I’m just not that kind of brave.
“Antoinette!” Mother’s voice rang loudly in my ears. I rolled my eyes at her shrill, turning to face back down the narrow street I had called home for the last sixteen years. A street of gold and glass.
Mother’s body hung half out of the front window to our house, the second one on the right.
“Yes mother?” I tried not to be too cross.
“Come away from there. And why aren’t you ready for tonight?” All her questions made my head swim.
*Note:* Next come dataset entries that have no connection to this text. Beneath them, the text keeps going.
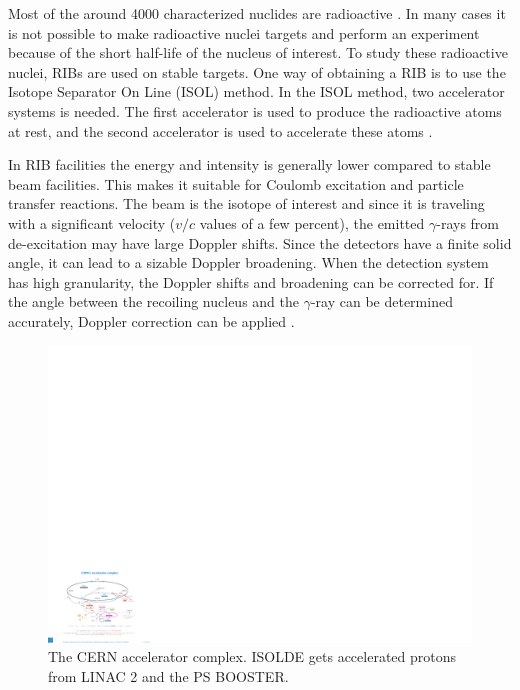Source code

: \documentclass[twoside,english]{uiofysmaster/uiofysmaster}
\newcommand{\ga}{$\gamma$}
\begin{document}
Most of the around 4000 characterized nuclides are radioactive  \cite{CoN}. In many cases it is not possible to make radioactive nuclei targets and perform an experiment because of the short half-life of the nucleus of interest. To study these radioactive nuclei, RIBs are used on stable targets. One way of obtaining a RIB is to use the Isotope Separator On Line (ISOL) method. In the ISOL method, two accelerator systems is needed. The first accelerator is used to produce the radioactive atoms at rest, and the second accelerator is used to accelerate these atoms \cite{ISOL}. 

In RIB facilities the energy and intensity is generally lower compared to stable beam facilities. This makes it suitable for Coulomb excitation and particle transfer reactions. The beam is the isotope of interest and since it is traveling with a significant velocity ($v/c$ values of a few percent), the emitted \ga-rays from de-excitation may have large Doppler shifts. Since the detectors have a finite solid angle, it can lead to a sizable Doppler broadening. When the detection system has high granularity, the Doppler shifts and broadening can be corrected for. If the angle between the recoiling nucleus and the \ga-ray can be determined accurately, Doppler correction can be applied \cite{MB-spect}.


\begin{figure}[ht]
	\centering
	\includegraphics[width=\textwidth]{Images/0812015.pdf}
	\caption{The CERN accelerator complex. ISOLDE gets accelerated protons from LINAC 2 and the PS BOOSTER.}
	\label{fig:accelerators}
\end{figure}
\end{document}
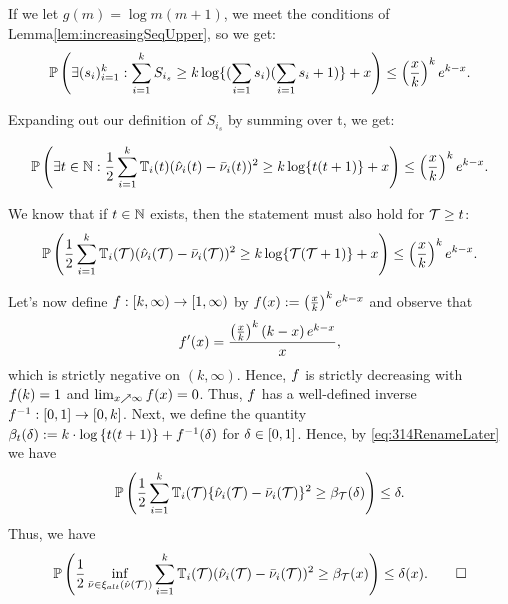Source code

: If we let $g(m) = \log{m(m + 1)}$, we meet the conditions of Lemma\ref{lem:increasingSeqUpper}, so we get:
\begin{align*}
\mathbb{P} \left(\exists (s_i)_{i=1}^{k} : \sum_{i=1}^{k}S_{i_s} \geq k\log
\{{
(\sum_{i=1}s_i)(\sum_{i=1}s_i + 1)
}\}
+ x \right) \leq \left(\frac{x}{k}\right)^k e^{k-x}.
\end{align*}

Expanding out our definition of $S_{i_s}$ by summing over t, we get:

\begin{align*}
\mathbb{P} \left(\exists t \in \mathbb{N} : \frac{1}{2}\sum_{i=1}^{k}\mathbb{T}_{i}(t)(\hat{\nu}_{i}(t) - \bar{\nu}_{i}(t))^2 \geq k\log
\{{
t(t + 1)
}\}
+ x \right) \leq \left(\frac{x}{k}\right)^k e^{k-x}.
\end{align*}

We know that if $t \in \mathbb{N}$ exists, then the statement must also hold for $\mathcal{T} \geq t$:
\begin{align}\label{eq:314RenameLater}
\mathbb{P} \left(\frac{1}{2}\sum_{i=1}^{k} \mathbb{T}_{i}(\mathcal{T})(\hat{\nu}_{i}(\mathcal{T}) - \bar{\nu}_{i}(\mathcal{T}))^2 \geq k\log
\{{
\mathcal{T}(\mathcal{T} + 1)
}\}
+ x \right) \leq \left(\frac{x}{k}\right)^k e^{k-x}.
\end{align}

Let's now define $f:[k,\infty) \rightarrow [1,\infty)$ by $f(x) := \left(\frac{x}{k}\right)^k e^{k-x}$ and observe that 
\begin{align*}
f'(x)=\frac{\left(\frac{x}{k}\right)^{k} \left(k - x\right) e^{k - x}}{x},
\end{align*}
which is strictly negative on $(k,\infty)$. Hence, $f$ is strictly decreasing with $f(k)=1$ and $\lim_{x \nearrow \infty} f(x)=0$. Thus, $f$ has a well-defined inverse $f^{-1}:[0,1] \rightarrow [0,k]$. Next, we define the quantity $\beta_{t}(\delta) := k \cdot \log\left\lbrace t(t+1)\right\rbrace + f^{-1}(\delta)$ for $\delta \in [0,1]$. Hence, by \eqref{eq:314RenameLater} we have
\begin{align}
 \mathbb{P} \left(\frac{1}{2}\sum_{i=1}^{k} \mathbb{T}_{i}(\mathcal{T})\{\hat{\nu}_{i}(\mathcal{T}) - \bar{\nu}_{i}(\mathcal{T})\}^2 \geq \beta_{\mathcal{T}}(\delta) \right) \leq \delta.
\end{align}
Thus, we have
\begin{align*}
\mathbb{P} \left(\frac{1}{2}\inf\limits_{\bar{\nu} \in \xi_{alt}(\hat{\nu}(\mathcal{T}))}\sum_{i=1}^{k} \mathbb{T}_{i}(\mathcal{T})(\hat{\nu}_{i}(\mathcal{T}) - \bar{\nu}_{i}(\mathcal{T}))^2 \geq \beta_{\mathcal{T}}(x) \right) \leq \delta(x). \qed
\end{align*}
“It’s only half day.” I whined, stomping back down the street to our house. I entered the front door with a huff and kicked the mud off of my leather boots.
“Half day. “ Mother laughed. “Half day she says. It’ll take me half week to do something with that mane of yours.” She walked over to me and finger raked my hair. I pulled away from her.
“I like my hair the way it is.”
“Yes. But the boys can’t see your pretty face with such a distraction.” She turned me to the parlor mirror, starting to braid my hair. She hummed a soft melody. A melody she used to rock me to sleep to. Even now, I could feel my eyelids weighing down.
“Mother?” I started lowly.
“What if, what if I don’t want to go to the dance tonight? Would you be angry?” I asked.
She stopped humming, meeting my amber eyes in the mirror. I saw concern in her baby blues not anger.
“What’s wrong?” She asked.
I smiled to put her mind at ease. “No, nothing. I just…” I paused. How could I tell my mother that her only daughter doesn’t enjoy the company of boys? Not the way she should, not the way mother would’ve wanted me to. I couldn’t dare to tell her that. “…I’m just being silly. Forget I said anything.”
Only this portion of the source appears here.